The OPEC+ group still has some spare production capacity, particularly in Saudi Arabia and the United Arab Emirates.
If prices continue rising, these producers could increase output to help stabilise markets.
However, if the disruption comes from shipping rather than production, simply pumping more oil may not solve the problem. Extra oil still has to reach customers safely.
How Strong Is the World Economy?
Demand matters just as much as supply.
If the global economy slows, businesses use less fuel, factories consume less energy and people travel less. That naturally reduces demand for oil and helps keep prices under control.
On the other hand, if economic growth remains stronger than expected, demand could remain high just as supplies become more uncertain.
That combination has often produced sharp price increases in the past.
How Long Will Markets Stay Nervous?
Financial markets often react faster than the real economy.
Some of today's higher oil price reflects concern about what might happen rather than what has already happened.
If events stabilise over the coming weeks, some of that fear could disappear and prices may drift back towards the low $80s.
If fresh attacks or political tensions continue, traders may decide the risks justify even higher prices.
What Does This Mean for Scotland?
Scotland feels oil price movements differently from many other parts of the UK.
Large numbers of rural households still depend on heating oil. Long distances make petrol and diesel essential rather than optional. Businesses face higher transport costs, while farmers, fishing vessels and haulage companies all see fuel bills rise.
Those costs rarely stay with businesses for long.

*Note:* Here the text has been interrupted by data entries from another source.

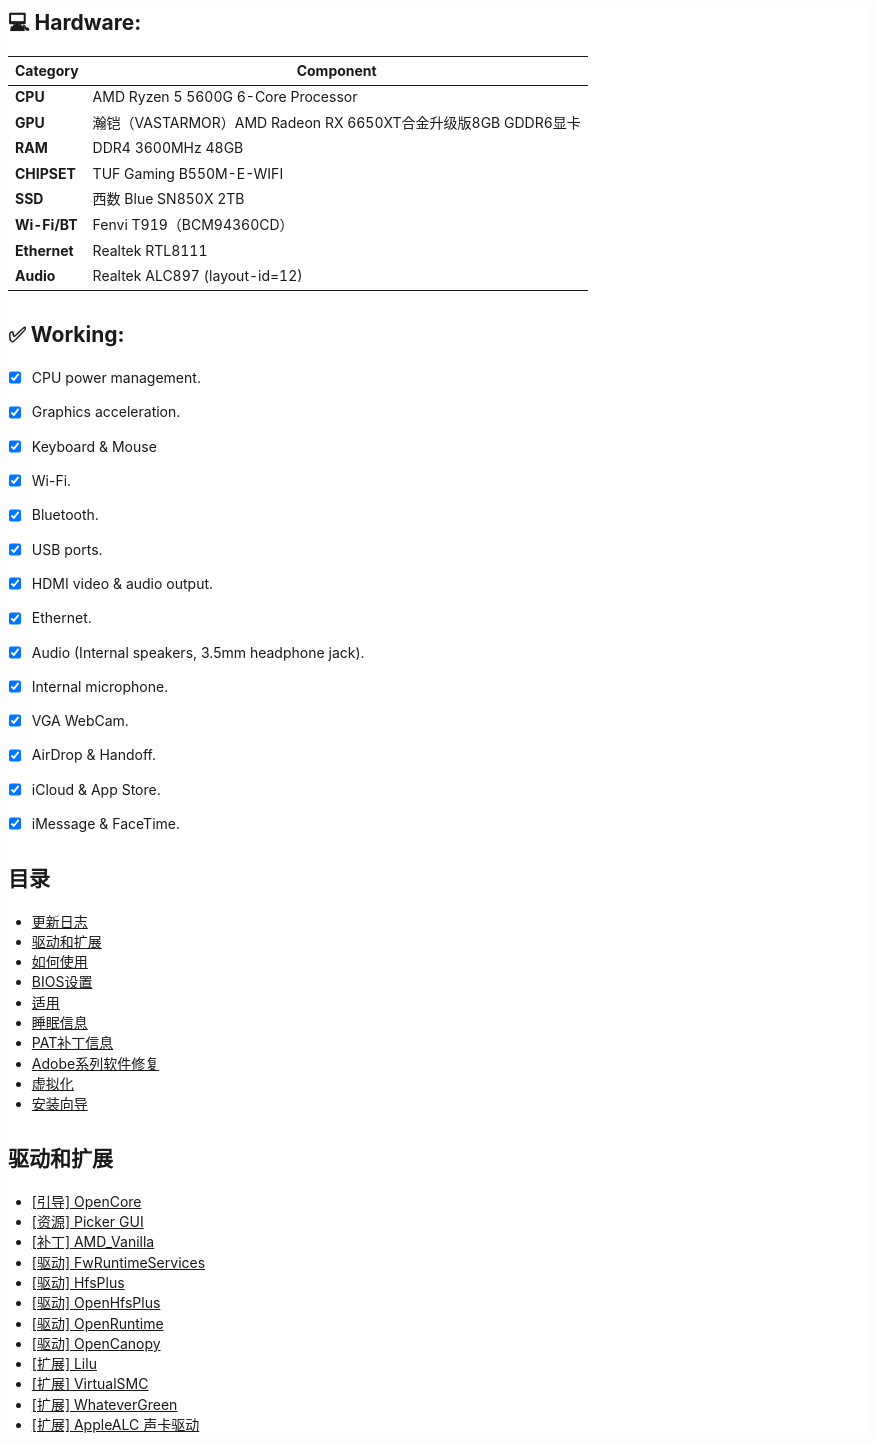 ## :computer: Hardware:

| **Category** | **Component**                                                                    |
| ------------ | -------------------------------------------------------------------------------- |
| **CPU**      | AMD Ryzen 5 5600G 6-Core Processor                                       |
| **GPU**      | 瀚铠（VASTARMOR）AMD Radeon RX 6650XT合金升级版8GB GDDR6显卡                       |
| **RAM**      | DDR4 3600MHz 48GB                                                |
| **CHIPSET**  | TUF Gaming B550M-E-WIFI |
| **SSD**      | 西数 Blue SN850X  2TB                                                                 |
| **Wi-Fi/BT** | Fenvi T919（BCM94360CD）                                                                  |
| **Ethernet** | Realtek RTL8111                                                                  |
| **Audio**    | Realtek ALC897 (layout-id=12)                                                    |

## :white_check_mark: Working:

- [x] CPU power management.
- [x] Graphics acceleration.
- [x] Keyboard & Mouse
- [x] Wi-Fi.
- [x] Bluetooth.
- [x] USB ports.
- [x] HDMI video & audio output.
- [x] Ethernet.
- [x] Audio (Internal speakers, 3.5mm headphone jack).
- [x] Internal microphone.
- [x] VGA WebCam.
- [x] AirDrop & Handoff.
- [x] iCloud & App Store.
- [x] iMessage & FaceTime.


## 目录
 - [更新日志](#更新日志)
 - [驱动和扩展](#驱动和扩展)
 - [如何使用](#如何使用)
 - [BIOS设置](#BIOS设置)
 - [适用](#适用)
 - [睡眠信息](#睡眠信息)
 - [PAT补丁信息](#PAT补丁信息)
 - [Adobe系列软件修复](#Adobe系列软件修复)
 - [虚拟化](#虚拟化)
 - [安装向导](#安装向导)

## 驱动和扩展
 - [[引导] OpenCore](https://github.com/acidanthera/OpenCorePkg)
 - [[资源] Picker GUI](https://github.com/acidanthera/OcBinaryData/tree/master/Resources)
 - [[补丁] AMD_Vanilla](https://github.com/AMD-OSX/AMD_Vanilla)
 - [[驱动] FwRuntimeServices](https://github.com/acidanthera/OpenCorePkg)
 - [[驱动] HfsPlus](https://github.com/acidanthera/OcBinaryData/blob/master/Drivers/HfsPlus.efi)
 - [[驱动] OpenHfsPlus](https://github.com/acidanthera/OpenCorePkg)
 - [[驱动] OpenRuntime](https://github.com/acidanthera/OpenCorePkg)
 - [[驱动] OpenCanopy](https://github.com/acidanthera/OpenCorePkg)
 - [[扩展] Lilu](https://github.com/acidanthera/Lilu)
 - [[扩展] VirtualSMC](https://github.com/acidanthera/VirtualSMC)
 - [[扩展] WhateverGreen](https://github.com/acidanthera/WhateverGreen)
 - [[扩展] AppleALC 声卡驱动](https://github.com/acidanthera/AppleALC)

They eventually feed into shop prices, delivery charges and household budgets.
For families in Caithness and across the Highlands, the oil price is therefore a local issue as much as an international one.
Could Oil Reach $100 Again?
It is certainly possible, but it is not inevitable.
For prices to reach $100 a barrel, markets would probably need to see a significant interruption to Middle Eastern exports or a prolonged period of escalating conflict.
If shipping continues largely uninterrupted and oil-producing countries increase supply, prices could settle back again.
The next few weeks are therefore likely to be crucial.
Looking Beyond the Headlines
One lesson from previous energy crises is that oil markets often move further and faster than most people expect—both upwards and downwards.
Today, governments hold strategic oil reserves, the United States has become one of the world's largest producers, and OPEC has more experience managing supply than during earlier crises. Those factors should help prevent panic becoming a prolonged shortage.
Nevertheless, for households already facing high living costs, another sustained rise in oil prices would be unwelcome news.
As always, the real question is not just what happens in the Middle East, but how long uncertainty lasts.
For now, the market is pricing in risk rather than certainty—and that means every new development could move prices sharply in either direction.